トキソプラズマは、食べ物からも感染する確率があります。
生肉や生ハム、ユッケ、レバー、などにはトキソプラズマがいる可能性があるので、妊婦は食べないように注意しま。

またペットなどの動物から寄生することもあるので、動物を触った際は、きちんと手洗いをします。

リステリア中毒になる可能性のあるもの

ナチュラルチーズ

チーズや生もの、生野菜などからリステリア中毒になる可能性があります。
具体的な食物は、生ハムなどの食肉加工品、未殺菌乳、ナチュラルチーズ、スモークサーモンなどです。

◆リステリア食中毒の主な原因食品例
・生ハムなどの食肉加工品
・未殺菌乳、ナチュラルチーズなどの乳製品(加熱をせずに製造されるもの)
・スモークサーモンなどの魚介類加工品

引用元:厚生労働省:リステリアによる食中毒

 

この食中毒にかかると、発熱、頭痛、関節痛などを起こし、ひどい時には敗血症や髄膜炎を発症します。

妊婦は免疫力の低下から、食中毒にかかりやすく、注意が必要です。また、母子から胎児に感染して、流産や早産を引き起こしたり、新生児に影響がでることがあります。

妊婦、高齢者や免疫機能が低下している方(抗がん剤治療中やHIVエイズの方など)は、少量のリステリアでも発症し、敗血症や髄膜炎など重篤な状態(リステリア症)になることがあり、海外では死亡例も確認されています。
特に、妊婦が感染すると、リステリアが胎盤や胎児へ感染し、流産や生まれた新生児に影響がでることがあります。

引用元:厚生労働省:リステリアによる食中毒

水銀を多く含むもの

マグロ刺身

大型の魚(マグロや鮭など)は水銀を含んでいます。

水銀を多く摂取すると、胎児は水銀を排出する機能が未発達のため、影響を受けやすく脳神経障害などの影響がでる恐れがあります。

しかし、魚はタンパク質やDHAなど良質な栄養素をもっているので、適度に摂取することをお勧めします。
週に1~2回程度なら問題ありません。

レチノールを含むもの

うなぎ 蒲焼き

レチノールは、妊娠初期に大量に摂取すると胎児の先天異常に影響を及ぼす恐れがあります。
そのため、妊娠15週目までは胎盤が未完成なので、食べ物に大きく影響されるので、注意が必要です。

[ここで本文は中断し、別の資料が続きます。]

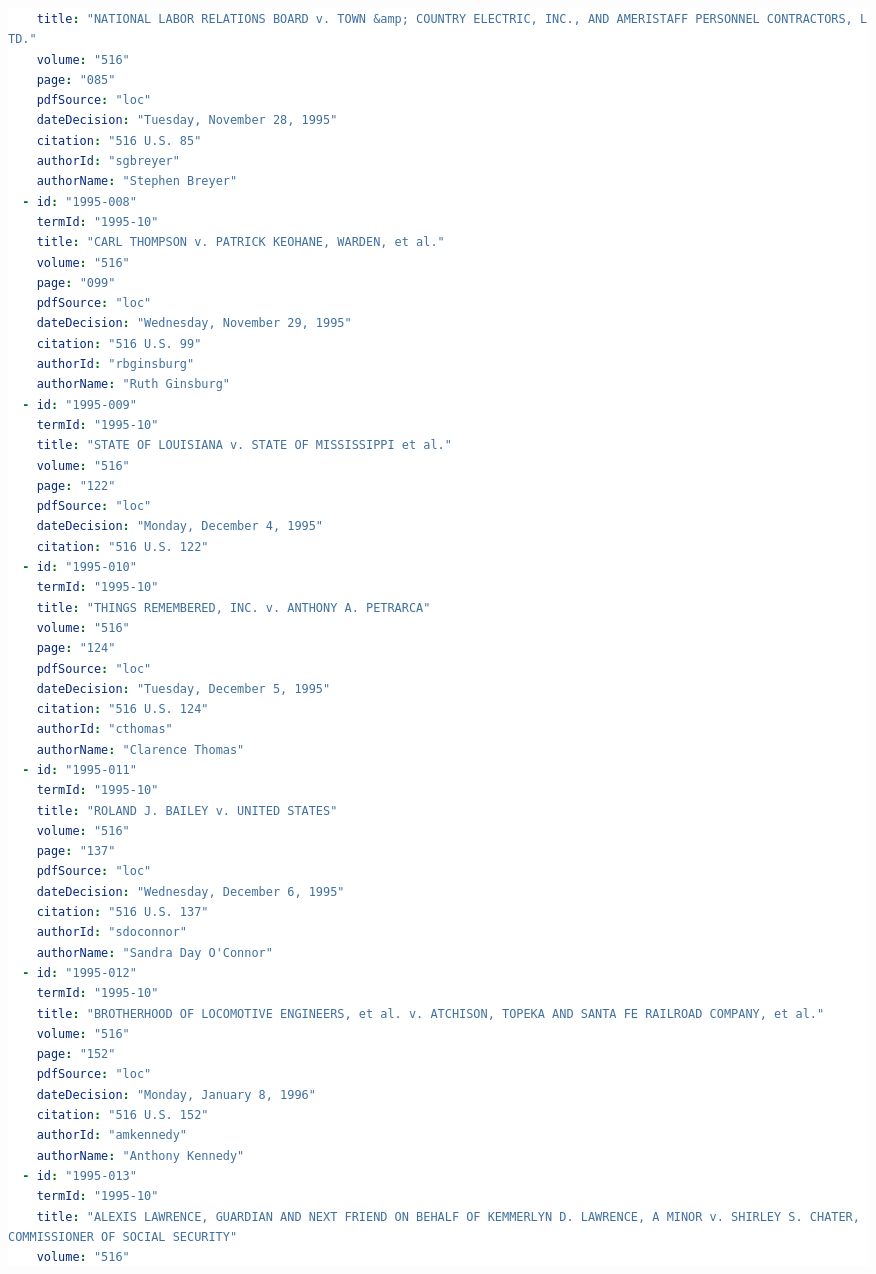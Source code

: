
 ```yaml
    title: "NATIONAL LABOR RELATIONS BOARD v. TOWN &amp; COUNTRY ELECTRIC, INC., AND AMERISTAFF PERSONNEL CONTRACTORS, LTD."
    volume: "516"
    page: "085"
    pdfSource: "loc"
    dateDecision: "Tuesday, November 28, 1995"
    citation: "516 U.S. 85"
    authorId: "sgbreyer"
    authorName: "Stephen Breyer"
  - id: "1995-008"
    termId: "1995-10"
    title: "CARL THOMPSON v. PATRICK KEOHANE, WARDEN, et al."
    volume: "516"
    page: "099"
    pdfSource: "loc"
    dateDecision: "Wednesday, November 29, 1995"
    citation: "516 U.S. 99"
    authorId: "rbginsburg"
    authorName: "Ruth Ginsburg"
  - id: "1995-009"
    termId: "1995-10"
    title: "STATE OF LOUISIANA v. STATE OF MISSISSIPPI et al."
    volume: "516"
    page: "122"
    pdfSource: "loc"
    dateDecision: "Monday, December 4, 1995"
    citation: "516 U.S. 122"
  - id: "1995-010"
    termId: "1995-10"
    title: "THINGS REMEMBERED, INC. v. ANTHONY A. PETRARCA"
    volume: "516"
    page: "124"
    pdfSource: "loc"
    dateDecision: "Tuesday, December 5, 1995"
    citation: "516 U.S. 124"
    authorId: "cthomas"
    authorName: "Clarence Thomas"
  - id: "1995-011"
    termId: "1995-10"
    title: "ROLAND J. BAILEY v. UNITED STATES"
    volume: "516"
    page: "137"
    pdfSource: "loc"
    dateDecision: "Wednesday, December 6, 1995"
    citation: "516 U.S. 137"
    authorId: "sdoconnor"
    authorName: "Sandra Day O'Connor"
  - id: "1995-012"
    termId: "1995-10"
    title: "BROTHERHOOD OF LOCOMOTIVE ENGINEERS, et al. v. ATCHISON, TOPEKA AND SANTA FE RAILROAD COMPANY, et al."
    volume: "516"
    page: "152"
    pdfSource: "loc"
    dateDecision: "Monday, January 8, 1996"
    citation: "516 U.S. 152"
    authorId: "amkennedy"
    authorName: "Anthony Kennedy"
  - id: "1995-013"
    termId: "1995-10"
    title: "ALEXIS LAWRENCE, GUARDIAN AND NEXT FRIEND ON BEHALF OF KEMMERLYN D. LAWRENCE, A MINOR v. SHIRLEY S. CHATER, COMMISSIONER OF SOCIAL SECURITY"
    volume: "516"
```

ビタミンAはレバーやうなぎ、に多く含まれているので、妊娠初期はなるべく食べないようにすることをお勧めします。

カフェインを含むもの

カフェインは過剰摂取すると、胎児の成長を妨げる可能性があります。

妊婦自身も、カフェインを取りすぎると、良質な睡眠を得られなかったり、またカルシウムや鉄分の吸収を阻害してしまいます。
また妊娠初期の大量摂取は、流産のリスクが高くなるので、適量を飲むことが望ましいです。

毎日の習慣でカフェインを取りたいという場合は、コーヒーや緑茶ならば1日2杯程度です。
普段の水分摂取は水や麦茶などカフェインの入っていない飲み物から摂取するように心がけていきましょう。